Le groupe composé de, conseillers pédagogiques, de technopédagogues et de gestionnaires, travaille déjà à la conception pédagogique de 4 nouveaux modules de formations sur le thème du M-apprentissage. Les principaux objectifs de ce nouvel objet d’apprentissage seront :

  1. Permettre aux différents acteurs du milieu de l’éducation collégiale francophone canadien de comprendre et saisir les subtilités et les enjeux reliés à l’utilisation du M-apprentissage dans un contexte pédagogique (en synchrone, en classe traditionnelle, en asynchrone et en hybride)
  2. Accompagner et mieux outiller les gestionnaires d’établissement dans le processus décisionnel permettant de mettre en place une structure propice à l’utilisation du M-apprentissage.
  3. Proposer aux concepteurs ou conseillers pédagogiques un processus simplifié approprié à l’implantation du M-apprentissage dans le cadre d’une formation et ainsi être en mesure d’accompagner adéquatement les enseignants/tuteurs/formateurs.
  4. Identifier des outils et des stratégies utiles aux enseignants/tuteurs/formateurs dans le but d’utiliser le M-apprentissage dans une formation.

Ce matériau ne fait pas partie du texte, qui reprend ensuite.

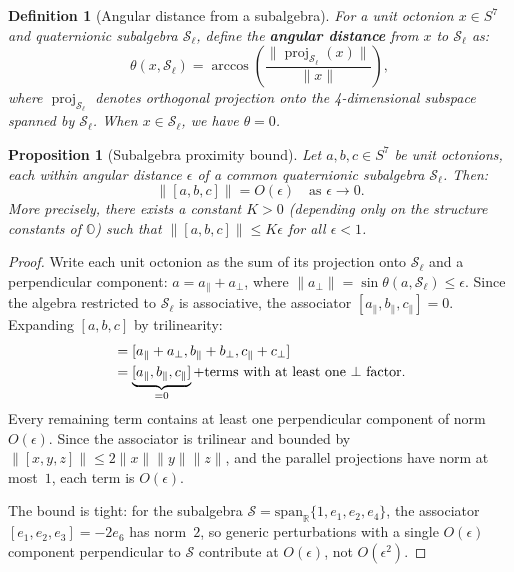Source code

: \documentclass[11pt,a4paper]{article}
\newtheorem{definition}[theorem]{Definition}
\newtheorem{proposition}[theorem]{Proposition}
\theoremstyle{definition}
\theoremstyle{remark}
\DeclareMathOperator{\proj}{proj}
\newcommand{\Oct}{\mathbb{O}}
\newcommand{\Real}{\mathbb{R}}
\begin{document}
\begin{definition}[Angular distance from a subalgebra]
\label{def:angular-dist}
For a unit octonion $x \in S^7$ and quaternionic subalgebra $\mathcal{S}_\ell$, define the \textbf{angular distance} from $x$ to $\mathcal{S}_\ell$ as:
\begin{equation}
  \theta(x, \mathcal{S}_\ell) = \arccos\left( \frac{\lVert \proj_{\mathcal{S}_\ell}(x) \rVert}{\lVert x \rVert} \right),
\end{equation}
where $\proj_{\mathcal{S}_\ell}$ denotes orthogonal projection onto the 4-dimensional subspace spanned by $\mathcal{S}_\ell$. When $x \in \mathcal{S}_\ell$, we have $\theta = 0$.
\end{definition}

\begin{proposition}[Subalgebra proximity bound]
\label{prop:proximity}
Let $a, b, c \in S^7$ be unit octonions, each within angular distance $\epsilon$ of a common quaternionic subalgebra $\mathcal{S}_\ell$. Then:
\begin{equation}
  \lVert [a, b, c] \rVert = O(\epsilon) \quad \text{as } \epsilon \to 0.
  \label{eq:proximity-bound}
\end{equation}
More precisely, there exists a constant $K > 0$ (depending only on the structure constants of $\Oct$) such that $\lVert [a, b, c] \rVert \leq K \epsilon$ for all $\epsilon < 1$.
\end{proposition}

\begin{proof}
Write each unit octonion as the sum of its projection onto $\mathcal{S}_\ell$ and a perpendicular component: $a = a_\parallel + a_\perp$, where $\lVert a_\perp \rVert = \sin\theta(a, \mathcal{S}_\ell) \leq \epsilon$. Since the algebra restricted to $\mathcal{S}_\ell$ is associative, the associator $[a_\parallel, b_\parallel, c_\parallel] = 0$. Expanding $[a, b, c]$ by trilinearity:
\begin{align}
  [a, b, c] &= [a_\parallel + a_\perp, b_\parallel + b_\perp, c_\parallel + c_\perp] \notag \\
            &= \underbrace{[a_\parallel, b_\parallel, c_\parallel]}_{= 0}
               + \text{terms with at least one $\perp$ factor}.
\end{align}
Every remaining term contains at least one perpendicular component of norm $O(\epsilon)$. Since the associator is trilinear and bounded by $\lVert [x,y,z] \rVert \leq 2\lVert x \rVert \lVert y \rVert \lVert z \rVert$, and the parallel projections have norm at most~$1$, each term is $O(\epsilon)$.

The bound is tight: for the subalgebra $\mathcal{S} = \text{span}_\Real\{1, e_1, e_2, e_4\}$, the associator $[e_1, e_2, e_3] = -2e_6$ has norm~$2$, so generic perturbations with a single $O(\epsilon)$ component perpendicular to $\mathcal{S}$ contribute at $O(\epsilon)$, not $O(\epsilon^2)$.
\end{proof}
\end{document}
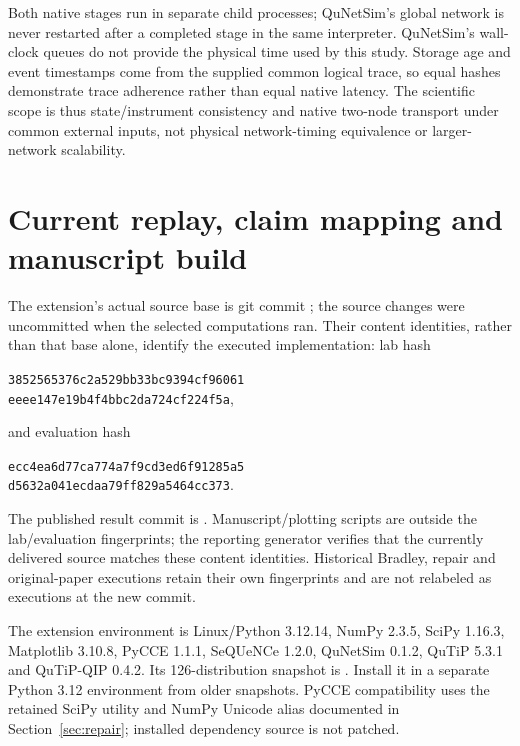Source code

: Both native stages run in separate child processes; QuNetSim's global network is never restarted after a completed stage in the same interpreter. QuNetSim's wall-clock queues do not provide the physical time used by this study. Storage age and event timestamps come from the supplied common logical trace, so equal hashes demonstrate trace adherence rather than equal native latency. The scientific scope is thus state/instrument consistency and native two-node transport under common external inputs, not physical network-timing equivalence or larger-network scalability.

\clearpage
\section{Current replay, claim mapping and manuscript build}
The extension's actual source base is git commit ; the source changes were uncommitted when the selected computations ran. Their content identities, rather than that base alone, identify the executed implementation: lab hash
\par\noindent\begin{minipage}{\linewidth}\centering\small\texttt{3852565376c2a529bb33bc9394cf96061}\\\texttt{eeee147e19b4f4bbc2da724cf224f5a},\end{minipage}\par
and evaluation hash
\par\noindent\begin{minipage}{\linewidth}\centering\small\texttt{ecc4ea6d77ca774a7f9cd3ed6f91285a5}\\\texttt{d5632a041ecdaa79ff829a5464cc373}.\end{minipage}\par
The published result commit is \href{https://github.com/VesterlundCoder/memory-discover-lab/commit/935817372520428e88398235ad58ee3d9817e2ba}{}. Manuscript/plotting scripts are outside the lab/evaluation fingerprints; the reporting generator verifies that the currently delivered source matches these content identities. Historical Bradley, repair and original-paper executions retain their own fingerprints and are not relabeled as executions at the new commit.

The extension environment is Linux/Python 3.12.14, NumPy 2.3.5, SciPy 1.16.3, Matplotlib 3.10.8, PyCCE 1.1.1, SeQUeNCe 1.2.0, QuNetSim 0.1.2, QuTiP 5.3.1 and QuTiP-QIP 0.4.2. Its 126-distribution snapshot is . Install it in a separate Python 3.12 environment from older snapshots. PyCCE compatibility uses the retained SciPy utility and NumPy Unicode alias documented in Section~\ref{sec:repair}; installed dependency source is not patched.

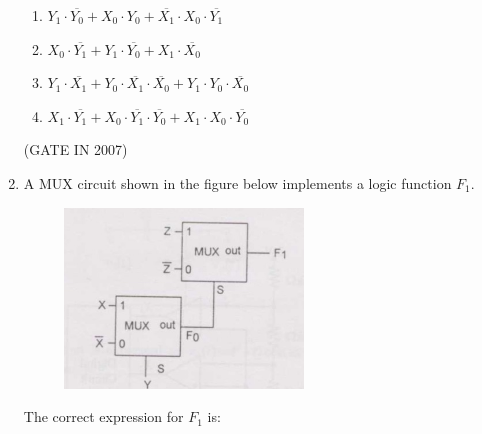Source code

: \documentclass[journal]{IEEEtran}
\begin{document}
\begin{enumerate}
\begin{enumerate}
  \item $ Y_1 \cdot \overline{Y_0} + X_0 \cdot Y_0 + \overline{X_1} \cdot X_0 \cdot \overline{Y_1} $
  \item $ X_0\cdot  \overline{Y_1} + Y_1 \cdot \overline{Y_0} + X_1 \cdot \overline{X_0} $
  \item $ Y_1 \cdot  \overline{X_1} + Y_0 \cdot \overline{X_1} \cdot \overline{X_0} + Y_1 \cdot  Y_0 \cdot  \overline{X_0} $
  \item $ X_1 \cdot \overline{Y_1} + X_0 \cdot \overline{Y_1} \cdot \overline{Y_0} + X_1 \cdot X_0 \cdot \overline{Y_0} $
\end{enumerate}


\hfill(GATE IN 2007)

  \item A MUX circuit shown in the figure below implements a logic function $ F_1 $.
\begin{figure}[H]
    \centering
      \includegraphics[width=0.6\textwidth]{38.jpg} 
      \caption{}
    \label{fig:fig38} 
\end{figure}
  The correct expression for $ F_1 $ is:


\end{enumerate}
\end{document}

En terminant, une des premières préoccupations des établissements est de baliser l’utilisation des appareils mobiles dans un contexte de formation. À ce sujet, l’Université Laval ainsi que l’Université de Montréal ont produit des guides pour l’utilisation des cellulaires en classe. Voici les liens vers ces guides :

Université de Montréal : http://cpu.umontreal.ca/numerique/documentation/EU23_R3.pdf 

Université Laval : https://www.enseigner.ulaval.ca/guide-web/l-utilisation-des-appareils-mobiles-en-classe 

Rappelons que ce projet est financé par le volet « Expériences intercollégiales » du Réseau des cégeps et des collèges francophones du Canada (RCCFC). Les établissements partenaires sont le Cégep de Trois-Rivières, le Cégep de la Gaspésie et des Îles et le Cégep à distance (Québec) ainsi que le Collège communautaire du Nouveau-Brunswick et le Collège Éducacentre de la Colombie-Britannique.